The possibility that isoaspartyl residues contribute to the substrate specificity of eucaryotic protein carboxyl methyltransferases and/or tyrosine protein kinases has been investigated with two synthetic oligopeptides, Lys-Gln-Val-Val-Asp/isoAsp-Ser-Ala-Tyr-Glu-Val-Ile-Lys, which correspond to amino acids 231-242 of lactate dehydrogenase. One version of the peptide contains the normal amino acid-sequence of the chicken muscle M4 isozyme. The other version contains an isoaspartyl residue in position 235 in place of the normal aspartyl residue; i.e., Asp-235 is linked to Ser-236 via its side-chain .beta.-carboxyl group, rather than via the usual .alpha.-carboxyl linkage. The normal peptide corresponds to the sequence around Tyr-238 that is phosphorylated in Rous sarcoma virus infected chick embryo fibroblasts [Cooper, J. A., Esch., F. S. Taylor, S. S. and Hunter, T. (1984) J. Biol.
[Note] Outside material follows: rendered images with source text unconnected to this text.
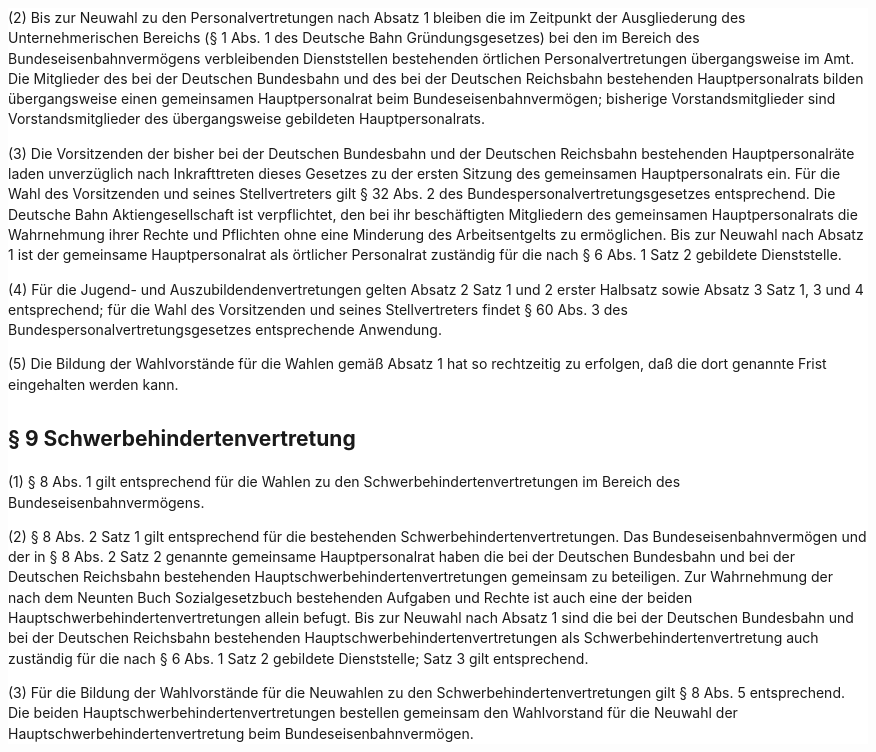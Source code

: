 (2) Bis zur Neuwahl zu den Personalvertretungen nach Absatz 1 bleiben
die im Zeitpunkt der Ausgliederung des Unternehmerischen Bereichs (§ 1
Abs. 1 des Deutsche Bahn Gründungsgesetzes) bei den im Bereich des
Bundeseisenbahnvermögens verbleibenden Dienststellen bestehenden
örtlichen Personalvertretungen übergangsweise im Amt. Die Mitglieder
des bei der Deutschen Bundesbahn und des bei der Deutschen Reichsbahn
bestehenden Hauptpersonalrats bilden übergangsweise einen gemeinsamen
Hauptpersonalrat beim Bundeseisenbahnvermögen; bisherige
Vorstandsmitglieder sind Vorstandsmitglieder des übergangsweise
gebildeten Hauptpersonalrats.

(3) Die Vorsitzenden der bisher bei der Deutschen Bundesbahn und der
Deutschen Reichsbahn bestehenden Hauptpersonalräte laden unverzüglich
nach Inkrafttreten dieses Gesetzes zu der ersten Sitzung des
gemeinsamen Hauptpersonalrats ein. Für die Wahl des Vorsitzenden und
seines Stellvertreters gilt § 32 Abs. 2 des
Bundespersonalvertretungsgesetzes entsprechend. Die Deutsche Bahn
Aktiengesellschaft ist verpflichtet, den bei ihr beschäftigten
Mitgliedern des gemeinsamen Hauptpersonalrats die Wahrnehmung ihrer
Rechte und Pflichten ohne eine Minderung des Arbeitsentgelts zu
ermöglichen. Bis zur Neuwahl nach Absatz 1 ist der gemeinsame
Hauptpersonalrat als örtlicher Personalrat zuständig für die nach § 6
Abs. 1 Satz 2 gebildete Dienststelle.

(4) Für die Jugend- und Auszubildendenvertretungen gelten Absatz 2
Satz 1 und 2 erster Halbsatz sowie Absatz 3 Satz 1, 3 und 4
entsprechend; für die Wahl des Vorsitzenden und seines Stellvertreters
findet § 60 Abs. 3 des Bundespersonalvertretungsgesetzes entsprechende
Anwendung.

(5) Die Bildung der Wahlvorstände für die Wahlen gemäß Absatz 1 hat so
rechtzeitig zu erfolgen, daß die dort genannte Frist eingehalten
werden kann.


## § 9 Schwerbehindertenvertretung

(1) § 8 Abs. 1 gilt entsprechend für die Wahlen zu den
Schwerbehindertenvertretungen im Bereich des Bundeseisenbahnvermögens.

(2) § 8 Abs. 2 Satz 1 gilt entsprechend für die bestehenden
Schwerbehindertenvertretungen. Das Bundeseisenbahnvermögen und der in
§ 8 Abs. 2 Satz 2 genannte gemeinsame Hauptpersonalrat haben die bei
der Deutschen Bundesbahn und bei der Deutschen Reichsbahn bestehenden
Hauptschwerbehindertenvertretungen gemeinsam zu beteiligen. Zur
Wahrnehmung der nach dem Neunten Buch Sozialgesetzbuch bestehenden
Aufgaben und Rechte ist auch eine der beiden
Hauptschwerbehindertenvertretungen allein befugt. Bis zur Neuwahl nach
Absatz 1 sind die bei der Deutschen Bundesbahn und bei der Deutschen
Reichsbahn bestehenden Hauptschwerbehindertenvertretungen als
Schwerbehindertenvertretung auch zuständig für die nach § 6 Abs. 1
Satz 2 gebildete Dienststelle; Satz 3 gilt entsprechend.

(3) Für die Bildung der Wahlvorstände für die Neuwahlen zu den
Schwerbehindertenvertretungen gilt § 8 Abs. 5 entsprechend. Die beiden
Hauptschwerbehindertenvertretungen bestellen gemeinsam den
Wahlvorstand für die Neuwahl der Hauptschwerbehindertenvertretung beim
Bundeseisenbahnvermögen.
Chem. 259, 7835]. Using protein carboxyl methyltransferase purified from bovine brain, we found that the normal peptide did not serve as a methyl-accepting substrate but that the isopeptide served as an excellent substrate, exhibiting a stoichiometry of one methyl group per peptide and a Km of 0.54 .mu.M. With tryosine protein kinase partially purified from normal rat spleen, both peptides were found to serve as phosphoate acceptors at Tyr-238, exhibiting Km values of 4.7 and 8.9 mM for the normal and isopeptide versions, respectively. These rsults support the idea that protein carboxyl methyltransferase selectively methylates the .alpha.-carboxyl group of atypical isoaspartyl residues. In contrast, the presence of isoaspartate had a modest negative effect on substrate activity for a tyrosine protein kinase from rat spleen.